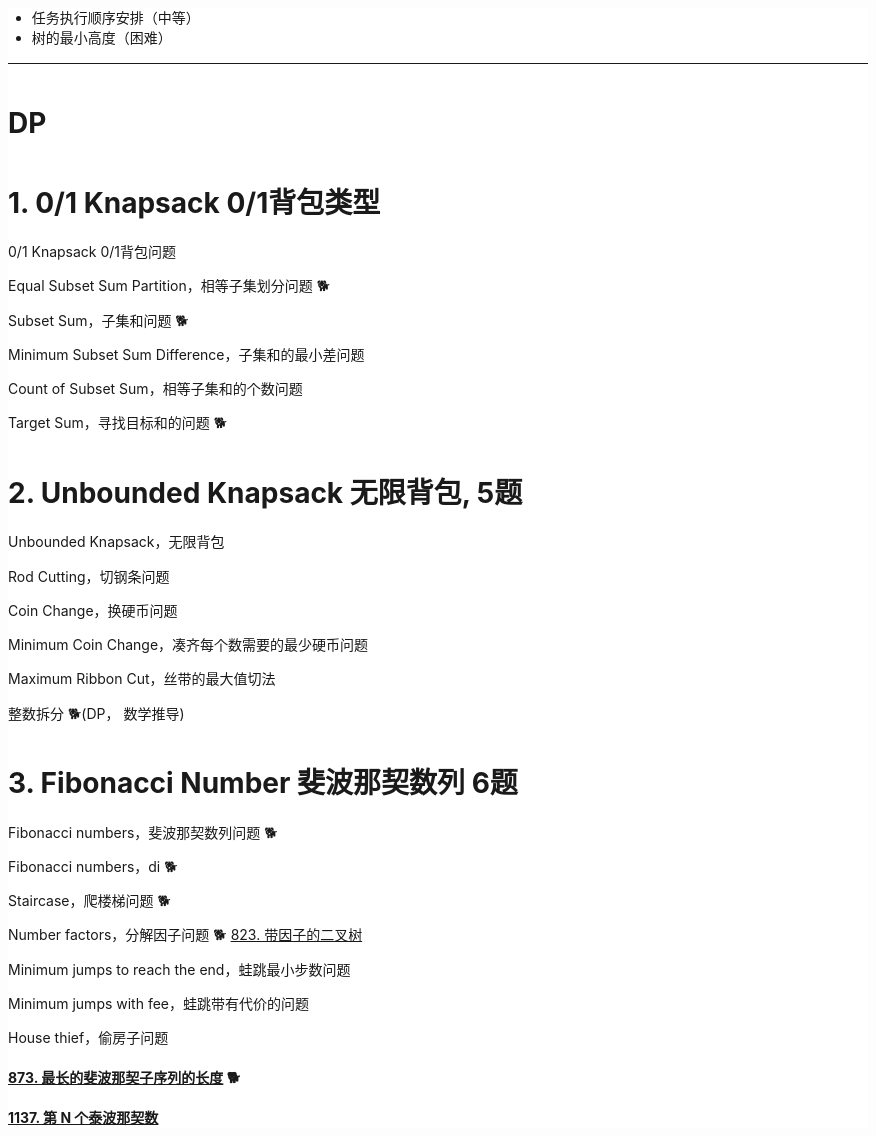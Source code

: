 - 任务执行顺序安排（中等）
- 树的最小高度（困难）

----------

# DP

# 1. 0/1 Knapsack 0/1背包类型

0/1 Knapsack 0/1背包问题

Equal Subset Sum Partition，相等子集划分问题 🐕

Subset Sum，子集和问题  🐕

Minimum Subset Sum Difference，子集和的最小差问题

Count of Subset Sum，相等子集和的个数问题

Target Sum，寻找目标和的问题 🐕

# 2. Unbounded Knapsack 无限背包, 5题

Unbounded Knapsack，无限背包

Rod Cutting，切钢条问题

Coin Change，换硬币问题 

Minimum Coin Change，凑齐每个数需要的最少硬币问题

Maximum Ribbon Cut，丝带的最大值切法

整数拆分 🐕(DP， 数学推导)

# 3. Fibonacci Number 斐波那契数列 6题

Fibonacci numbers，斐波那契数列问题 🐕

Fibonacci numbers，di 🐕

Staircase，爬楼梯问题  🐕

Number factors，分解因子问题 🐕 [823. 带因子的二叉树](https://leetcode-cn.com/problems/binary-trees-with-factors/) 

Minimum jumps to reach the end，蛙跳最小步数问题 

Minimum jumps with fee，蛙跳带有代价的问题 

House thief，偷房子问题 

#### [873. 最长的斐波那契子序列的长度](https://leetcode-cn.com/problems/length-of-longest-fibonacci-subsequence/) 🐕

#### [1137. 第 N 个泰波那契数](https://leetcode-cn.com/problems/n-th-tribonacci-number/)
+===+
* [GOAL OF THE EXERCISE] The answer consists of the line holding "Minimum Coin Change，凑齐每个数需要的最少硬币问题" and every line after it up to the end of the records, word for word.

* [ANSWER TO THE PROBLEM]
Minimum Coin Change，凑齐每个数需要的最少硬币问题

Maximum Ribbon Cut，丝带的最大值切法

整数拆分 🐕(DP， 数学推导)

# 3. Fibonacci Number 斐波那契数列 6题

Fibonacci numbers，斐波那契数列问题 🐕

Fibonacci numbers，di 🐕

Staircase，爬楼梯问题  🐕

Number factors，分解因子问题 🐕 [823. 带因子的二叉树](https://leetcode-cn.com/problems/binary-trees-with-factors/) 

Minimum jumps to reach the end，蛙跳最小步数问题 

Minimum jumps with fee，蛙跳带有代价的问题 

House thief，偷房子问题 

#### [873. 最长的斐波那契子序列的长度](https://leetcode-cn.com/problems/length-of-longest-fibonacci-subsequence/) 🐕

#### [1137. 第 N 个泰波那契数](https://leetcode-cn.com/problems/n-th-tribonacci-number/)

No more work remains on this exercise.